López Hernández fue uno de los principales arquitectos del modernismo coruñés. Nació en Madrid, fue arquitecto de Hacienda lo que le llevó de Sevilla a Pontevedra y posteriormente a Coruña, donde se establece. Alternaría su residencia entre Pontevedra y Coruña hasta su traslado definitivo de vuelta a Madrid en 1944. Autor de la Casa Arambillet (1912), el número 114 de la calle San Andrés (1911), la Casa Salorio (1912), la Casa Gradaille (1908), o la Terraza (1912), obras que destacan no sólo por su composición sino por su rica ornamentación modernista que las convirtió en paradigmas urbanos. Sin embargo, en 1939 y tras una segunda estancia en la ciudad, construye esta obra que ocupa una pequeña fachada en una calle entonces alejada del centro.
Arquitectura volumétrica
El solar con 6m de fachada, y 12m de fondo, contaba con planta baja y dos alturas, la tercera fue construida en 1945 por Eduardo Rodríguez-Losada.

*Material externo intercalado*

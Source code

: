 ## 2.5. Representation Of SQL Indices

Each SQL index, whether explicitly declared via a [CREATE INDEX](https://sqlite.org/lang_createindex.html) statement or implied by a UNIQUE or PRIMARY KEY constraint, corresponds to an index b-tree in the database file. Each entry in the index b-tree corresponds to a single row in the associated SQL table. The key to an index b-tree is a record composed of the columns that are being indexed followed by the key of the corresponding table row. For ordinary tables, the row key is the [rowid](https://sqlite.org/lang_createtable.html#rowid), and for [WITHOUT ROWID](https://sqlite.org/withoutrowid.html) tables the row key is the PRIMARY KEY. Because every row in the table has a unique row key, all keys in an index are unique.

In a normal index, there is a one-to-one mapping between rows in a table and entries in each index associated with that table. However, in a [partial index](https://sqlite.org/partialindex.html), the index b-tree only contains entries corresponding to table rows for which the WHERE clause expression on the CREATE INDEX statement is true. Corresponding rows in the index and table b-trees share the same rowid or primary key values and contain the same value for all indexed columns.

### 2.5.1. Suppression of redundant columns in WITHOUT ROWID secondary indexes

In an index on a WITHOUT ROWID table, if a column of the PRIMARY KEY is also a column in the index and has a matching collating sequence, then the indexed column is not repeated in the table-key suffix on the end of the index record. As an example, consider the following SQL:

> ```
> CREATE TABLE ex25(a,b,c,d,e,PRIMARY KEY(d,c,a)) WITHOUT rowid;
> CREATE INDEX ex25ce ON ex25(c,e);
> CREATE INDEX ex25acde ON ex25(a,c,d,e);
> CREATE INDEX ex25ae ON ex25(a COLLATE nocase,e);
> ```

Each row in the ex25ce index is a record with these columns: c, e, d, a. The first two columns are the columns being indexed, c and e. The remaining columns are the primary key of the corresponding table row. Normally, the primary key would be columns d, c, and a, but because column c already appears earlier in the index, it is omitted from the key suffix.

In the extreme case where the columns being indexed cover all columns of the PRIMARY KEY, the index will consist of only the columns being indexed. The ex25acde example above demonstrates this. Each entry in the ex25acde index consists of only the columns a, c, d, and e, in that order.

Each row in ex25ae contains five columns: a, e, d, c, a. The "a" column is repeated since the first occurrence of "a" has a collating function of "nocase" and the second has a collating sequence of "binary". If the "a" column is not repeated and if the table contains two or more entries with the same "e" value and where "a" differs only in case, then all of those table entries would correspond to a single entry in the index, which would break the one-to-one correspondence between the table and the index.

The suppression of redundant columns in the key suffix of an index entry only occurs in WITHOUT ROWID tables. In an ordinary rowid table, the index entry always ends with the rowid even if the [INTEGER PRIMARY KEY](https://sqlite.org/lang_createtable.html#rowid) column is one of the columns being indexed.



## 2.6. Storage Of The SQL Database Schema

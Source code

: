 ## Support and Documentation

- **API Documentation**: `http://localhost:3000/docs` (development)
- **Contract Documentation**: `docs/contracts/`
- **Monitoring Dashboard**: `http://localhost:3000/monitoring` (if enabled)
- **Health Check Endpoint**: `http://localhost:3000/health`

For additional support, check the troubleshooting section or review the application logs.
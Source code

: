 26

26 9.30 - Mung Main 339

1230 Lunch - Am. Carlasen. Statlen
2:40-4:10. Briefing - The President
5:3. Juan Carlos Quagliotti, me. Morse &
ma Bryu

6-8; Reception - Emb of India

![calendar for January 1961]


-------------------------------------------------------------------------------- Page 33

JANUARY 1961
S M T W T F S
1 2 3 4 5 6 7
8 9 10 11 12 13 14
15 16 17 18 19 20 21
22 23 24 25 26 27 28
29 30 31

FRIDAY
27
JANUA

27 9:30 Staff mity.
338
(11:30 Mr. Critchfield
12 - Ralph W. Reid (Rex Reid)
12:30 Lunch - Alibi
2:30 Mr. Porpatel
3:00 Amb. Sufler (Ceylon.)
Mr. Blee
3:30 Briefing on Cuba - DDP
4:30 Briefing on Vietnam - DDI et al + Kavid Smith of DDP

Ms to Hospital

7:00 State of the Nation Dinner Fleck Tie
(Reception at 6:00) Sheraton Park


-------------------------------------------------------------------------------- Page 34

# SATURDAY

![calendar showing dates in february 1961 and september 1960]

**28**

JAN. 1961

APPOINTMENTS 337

Cada planta está ocupada por una vivienda que cuenta con cuatro dormitorios, de los cuales sólo uno da a la calle principal. La construcción es además muy pobre ya que en 1939 apenas había recursos tras la guerra civil. La estructura se ejecuta en un hormigón muy pobre y los cerramientos se construyen con ladrillo enfoscado, revocado y pintado. Pero lo más relevante de esta obra es como López Hernández realiza una ingeniosa composición, similar a las que planteó con anterioridad en su carrera, sin embargo, aquí se adapta al contexto social e histórico ‘desnudando’ la fachada convirtiendo su modernismo en racionalismo.

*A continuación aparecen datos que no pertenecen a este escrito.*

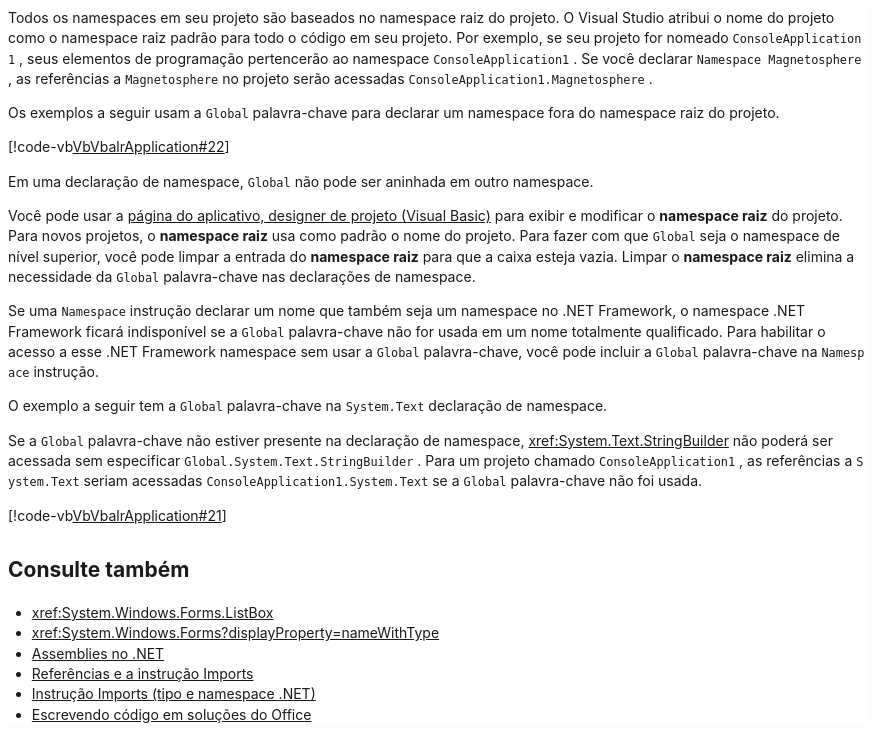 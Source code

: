  Todos os namespaces em seu projeto são baseados no namespace raiz do projeto.  O Visual Studio atribui o nome do projeto como o namespace raiz padrão para todo o código em seu projeto. Por exemplo, se seu projeto for nomeado `ConsoleApplication1` , seus elementos de programação pertencerão ao namespace `ConsoleApplication1` . Se você declarar `Namespace Magnetosphere` , as referências a `Magnetosphere` no projeto serão acessadas `ConsoleApplication1.Magnetosphere` .  
  
 Os exemplos a seguir usam a `Global` palavra-chave para declarar um namespace fora do namespace raiz do projeto.  
  
 [!code-vb[VbVbalrApplication#22](~/samples/snippets/visualbasic/VS_Snippets_VBCSharp/VbVbalrApplication/VB/module1.vb#22)]  
  
 Em uma declaração de namespace, `Global` não pode ser aninhada em outro namespace.  
  
 Você pode usar a [página do aplicativo, designer de projeto (Visual Basic)](/visualstudio/ide/reference/application-page-project-designer-visual-basic) para exibir e modificar o **namespace raiz** do projeto.  Para novos projetos, o **namespace raiz** usa como padrão o nome do projeto. Para fazer com que `Global` seja o namespace de nível superior, você pode limpar a entrada do **namespace raiz** para que a caixa esteja vazia. Limpar o **namespace raiz** elimina a necessidade da `Global` palavra-chave nas declarações de namespace.  
  
 Se uma `Namespace` instrução declarar um nome que também seja um namespace no .NET Framework, o namespace .NET Framework ficará indisponível se a `Global` palavra-chave não for usada em um nome totalmente qualificado. Para habilitar o acesso a esse .NET Framework namespace sem usar a `Global` palavra-chave, você pode incluir a `Global` palavra-chave na `Namespace` instrução.  
  
 O exemplo a seguir tem a `Global` palavra-chave na `System.Text` declaração de namespace.  
  
 Se a `Global` palavra-chave não estiver presente na declaração de namespace, <xref:System.Text.StringBuilder> não poderá ser acessada sem especificar `Global.System.Text.StringBuilder` . Para um projeto chamado `ConsoleApplication1` , as referências a `System.Text` seriam acessadas `ConsoleApplication1.System.Text` se a `Global` palavra-chave não foi usada.  
  
 [!code-vb[VbVbalrApplication#21](~/samples/snippets/visualbasic/VS_Snippets_VBCSharp/VbVbalrApplication/VB/module1.vb#21)]  
  
## <a name="see-also"></a>Consulte também

- <xref:System.Windows.Forms.ListBox>
- <xref:System.Windows.Forms?displayProperty=nameWithType>
- [Assemblies no .NET](../../../standard/assembly/index.md)
- [Referências e a instrução Imports](references-and-the-imports-statement.md)
- [Instrução Imports (tipo e namespace .NET)](../../language-reference/statements/imports-statement-net-namespace-and-type.md)
- [Escrevendo código em soluções do Office](/visualstudio/vsto/writing-code-in-office-solutions)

La fachada, simétrica, presenta dos huecos que se pliegan hacia el interior creando un espacio en el que se forma una pequeña terraza semicircular. Este truco compositivo le permite conseguir vistas abiertas y diagonales en una calle estrecha y sin vistas. Los huecos siguen este pliegue hacia la terraza de tal forma que enriquecen el espacio interior de la vivienda. La terraza, de forma semicircular, es una forma geométrica simple. La ampliación posterior (1945) remata la fachada con una cornisa lineal que no sigue el trazado volumétrico del resto de la composición. El edificio, racionalista, no destaca por su delicada ornamentación, especialmente en una calle en la que este es el estilo predominante, sin embargo, esta pequeña obra de López Hernández es un ejercicio de volúmenes sencillos que aún resulta más sorprendente dada la trayectoria profesional de su arquitecto.
La voz dormida
La complejidad de la arquitectura es una invariante que se desarrolla desde la pequeña escala de los objetos a la gran escala de la ciudad. El proceso de creación de un proyecto, sin embargo, es ajeno a la escala en términos conceptuales.
“Después montamos las piezas, creando un espacio intermedio, transformándolo en imagen y dándole un sentido, de modo que cada imagen signifique algo a partir de las demás. Transformar el espacio del mismo modo como nos transformamos a nosotros mismos: mediante piezas que se refieren unas a otras. (…) Partiendo de piezas aisladas, buscamos el espacio que las sostiene ” . Alvaro Siza
El silencio de la arquitectura es el resultado de una transformación que cambia el espacio, pero también a la sociedad. Una voz apagada deliberadamente para acomodarse al tono de los tiempos que en la posguerra estaba construido con susurros. A veces, al pasera por la ciudad, sólo hay que detenerse a escuchar con atención las voces dormidas.